9. Conclusions & Future research
9.1. Conclusions
In this thesis a model has been proposed to value reverse factoring for the buyer, supplier and bank, in both domestic and international settings. It has been proven that, as theory already suggested, reverse factoring does not add value to the supply chain in perfect capital markets. In perfect capital markets in might only cause a redistribution of income. However, since always one of the three participants will makes a loss by changing the payment period or introducing a reverse factoring fee, the trade terms will remain the same and hence nobody will make a profit.
By introducing information asymmetries into the model, it has been proven that, under the right contract, all three participants are able to make a profit. Based on the developed model, the following conclusions on the profitability can be drawn:
Supplier - In order for reverse factoring to add value, the supplier needs to have; (1) higher information
asymmetry with financial markets than the reverse factoring fee charged by the bank, corrected for the payment period extension and (2) a significant need for external short term capital. The benefit for the supplier is larger when (1) the initial payment period is larger, (2) the supplier has more information asymmetry with financial markets, (3) when the reverse factoring fee is smaller and (4) when the payment period extension is smaller.

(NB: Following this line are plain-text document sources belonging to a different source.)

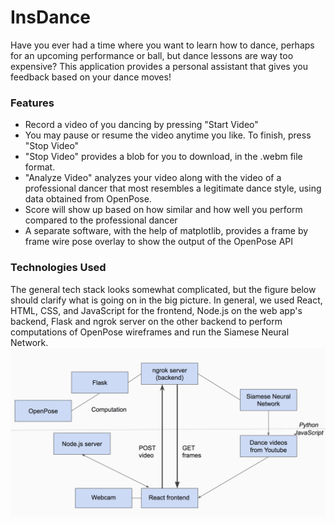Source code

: # InsDance
Have you ever had a time where you want to learn how to dance, perhaps for an upcoming performance or ball, but dance lessons are way too expensive? This application provides a personal assistant that gives you feedback based on your dance moves!

### Features
- Record a video of you dancing by pressing "Start Video"
- You may pause or resume the video anytime you like. To finish, press "Stop Video"
- "Stop Video" provides a blob for you to download, in the .webm file format. 
- "Analyze Video" analyzes your video along with the video of a professional dancer that most resembles a legitimate dance style, using data obtained from OpenPose.
- Score will show up based on how similar and how well you perform compared to the professional dancer
- A separate software, with the help of matplotlib, provides a frame by frame wire pose overlay to show the output of the OpenPose API

### Technologies Used
The general tech stack looks somewhat complicated, but the figure below should clarify what is going on in the big picture. In general, we used React, HTML, CSS, and JavaScript for the frontend, Node.js on the web app's backend, Flask and ngrok server on the other backend to perform computations of OpenPose wireframes and run the Siamese Neural Network.
![TechStack](screenshots/techstack.png)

Buyer - For the buyer reverse factoring adds value when (1) the payment period is extended. And hence
the benefit from reverse factoring for the buyer is larger when (1) the payment period extension is larger and (2) the buyer’s interest rate is larger (independent of composition between risk premium and deadweight cost of capital).

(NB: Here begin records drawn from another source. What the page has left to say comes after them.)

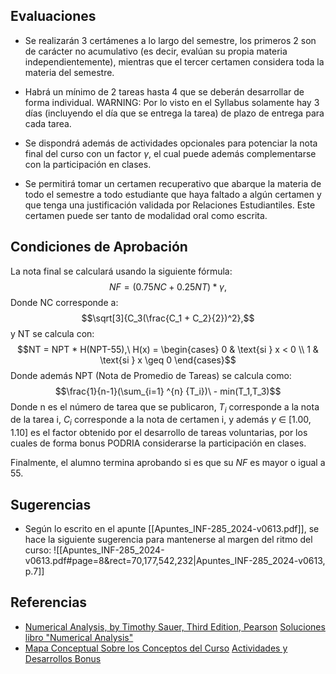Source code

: ## Evaluaciones

- Se realizarán 3 certámenes a lo largo del semestre, los primeros 2 son de carácter no acumulativo (es decir, evalúan su propia materia independientemente), mientras que el tercer certamen considera toda la materia del semestre.

- Habrá un mínimo de 2 tareas hasta 4 que se deberán desarrollar de forma individual. WARNING: Por lo visto en el Syllabus solamente hay 3 días (incluyendo el día que se entrega la tarea) de plazo de entrega para cada tarea.

- Se dispondrá además de actividades opcionales para potenciar la nota final del curso con un factor $\gamma$, el cual puede además complementarse con la participación en clases.

- Se permitirá tomar un certamen recuperativo que abarque la materia de todo el semestre a todo estudiante que haya faltado a algún certamen y que tenga una justificación validada por Relaciones Estudiantiles. Este certamen puede ser tanto de modalidad oral como escrita.

## Condiciones de Aprobación

La nota final se calculará usando la siguiente fórmula:
$$NF = (0.75NC + 0.25NT)*\gamma,$$
Donde NC corresponde a:
$$\sqrt[3]{C_3(\frac{C_1 + C_2}{2})^2},$$y NT se calcula con:
$$NT = NPT * H(NPT-55),\ H(x) = \begin{cases} 0 & \text{si } x < 0 \\ 1 & \text{si } x \geq 0 \end{cases}$$Donde además NPT (Nota de Promedio de Tareas) se calcula como:
$$\frac{1}{n-1}(\sum_{i=1} ^{n} {T_i})\ - min(T_1,T_3)$$Donde n es el número de tarea que se publicaron, $T_i$ corresponde a la nota de la tarea i, $C_i$ corresponde a la nota de certamen i, y además $\gamma$ $\in$ \[1.00, 1.10] es el factor obtenido por el desarrollo de tareas voluntarias, por los cuales de forma bonus PODRIA considerarse la participación en clases.

Finalmente, el alumno termina aprobando si es que su $NF$ es mayor o igual a 55.


## Sugerencias

- Según lo escrito en el apunte [[Apuntes_INF-285_2024-v0613.pdf]], se hace la siguiente sugerencia para mantenerse al margen del ritmo del curso: ![[Apuntes_INF-285_2024-v0613.pdf#page=8&rect=70,177,542,232|Apuntes_INF-285_2024-v0613, p.7]]

## Referencias
- [Numerical Analysis, by Timothy Sauer, Third Edition, Pearson]()
   [Soluciones libro "Numerical Analysis"](https://www.chegg.com/homework-help/numerical-analysis-subscription-3rd-edition-solutions-9780134699370?msockid=1976af05d7956bc42ce7bb0bd62c6a45)
- [Mapa Conceptual Sobre los Conceptos del Curso](https://github.com/tclaudioe/obsidian-SC-elixir)
   [Actividades y Desarrollos Bonus](https://github.com/tclaudioe/Scientific-Computing/tree/master/SC1v2)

Bank - For the bank the benefit from reverse factoring is positive when (1) the reverse factoring fee plus
the buyer’s deadweight cost of capital is positive. The benefit for the bank is larger when (1) the deadweight cost of capital from the buyer is larger, (2) the reverse factoring fee is larger and (3) the extended payment period is larger. For banks it is therefore more profitable to focus on buyers of which they have more information. This means the bank has already invested in information on this buyer and therefore information asymmetry between the bank and financial markets on this buyer is bigger,
both the buyer and the supplier is larger and (2) initial payment period is larger. Hence reverse factoring adds more value in industries where payment periods are larger.

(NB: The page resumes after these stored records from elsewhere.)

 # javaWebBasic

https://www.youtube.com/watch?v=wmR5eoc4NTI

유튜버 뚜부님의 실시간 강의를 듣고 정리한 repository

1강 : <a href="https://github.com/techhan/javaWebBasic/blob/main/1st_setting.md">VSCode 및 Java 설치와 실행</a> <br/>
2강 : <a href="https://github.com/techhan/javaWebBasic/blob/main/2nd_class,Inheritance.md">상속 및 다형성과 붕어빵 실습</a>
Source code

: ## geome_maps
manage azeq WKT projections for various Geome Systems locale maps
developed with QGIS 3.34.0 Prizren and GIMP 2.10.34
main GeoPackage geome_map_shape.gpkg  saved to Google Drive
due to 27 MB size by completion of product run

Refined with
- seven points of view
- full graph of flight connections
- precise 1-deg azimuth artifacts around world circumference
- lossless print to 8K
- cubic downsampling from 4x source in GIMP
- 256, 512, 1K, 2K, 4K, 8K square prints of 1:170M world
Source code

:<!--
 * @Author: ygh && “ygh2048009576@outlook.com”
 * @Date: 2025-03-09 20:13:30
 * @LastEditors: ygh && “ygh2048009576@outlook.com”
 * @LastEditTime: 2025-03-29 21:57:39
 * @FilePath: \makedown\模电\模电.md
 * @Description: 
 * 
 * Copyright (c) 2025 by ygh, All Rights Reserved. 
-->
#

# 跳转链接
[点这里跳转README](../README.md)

By extending the frame work from domestic reverse factoring to international reverse factoring, it has been proven that in international setting the potential added value is much bigger. This is because internationally differences between information asymmetry and credit rationing are much bigger.
From the sensitivity analysis performed on a real business case within RBS, it appeared that over time, the value of the program for the supplier can become negative. Therefore the supplier should ensure the contract has enough safety margin for the interest rate of the buyer to fluctuate. Further the supplier should monitor the program and quite the program or renegotiate the terms once the program does not add value anymore.
For the bank some operational issues were identified as well, though not from the model’s perspective. For banks, important operational issues are, credit notes, buyer and supplier default, too high exposure, economic crisis, high set up cost and Basel III regulation. High set up costs come from the IT development needed to build an automated interface between the buyer and the bank. Though Basel III does not impact reverse factoring differently than other on-balance sheet assets, it appears in practice that the risk of a trade claim is lower than that on a regular bank loan.
Despite the upcoming economic crisis in Europe, supply chain finance is expected to grow by 10% to 30 in developed countries and 20% to 25% in developing countries. This growth will primarily be driven by developed regions such as the USA and Europe and the larger emerging markets as China and India. Target industries for reverse factoring in those countries are currently retail, consumer goods, manufacturing, automotive, engineering and machinery industry. For the future the chemical, pharmaceutical and telecom industries are believed to have further growth potential.
In order for supply chain finance to take the next step some conditions have to be met. (1) Market consensus, (2) Standardization and (3) Organizational changes within banks. Within the supply chain market, different definitions of supply chain finance exist. Mostly supply chain finance is used as synonym for reverse factoring, while by others it is used as a collective noun for all financial products supporting the end to end supply chain. In order for banks and other players in this market to move to the next stage en answer a growing demand for web-based multi-bank solutions, banks should agree on those definitions. Further standardization is needed in order to make supply chain finance offerings available for a wider public. Currently SCF programs need high development investments, these can only be compensated by onboarding large clients. Once products and IT become more standardized these
offerings will also become available to the SME market. Finally banks need to change their internal structure from a product based silo structure to a holistic structure that is able to bundle different financial products and support the end to end supply chain.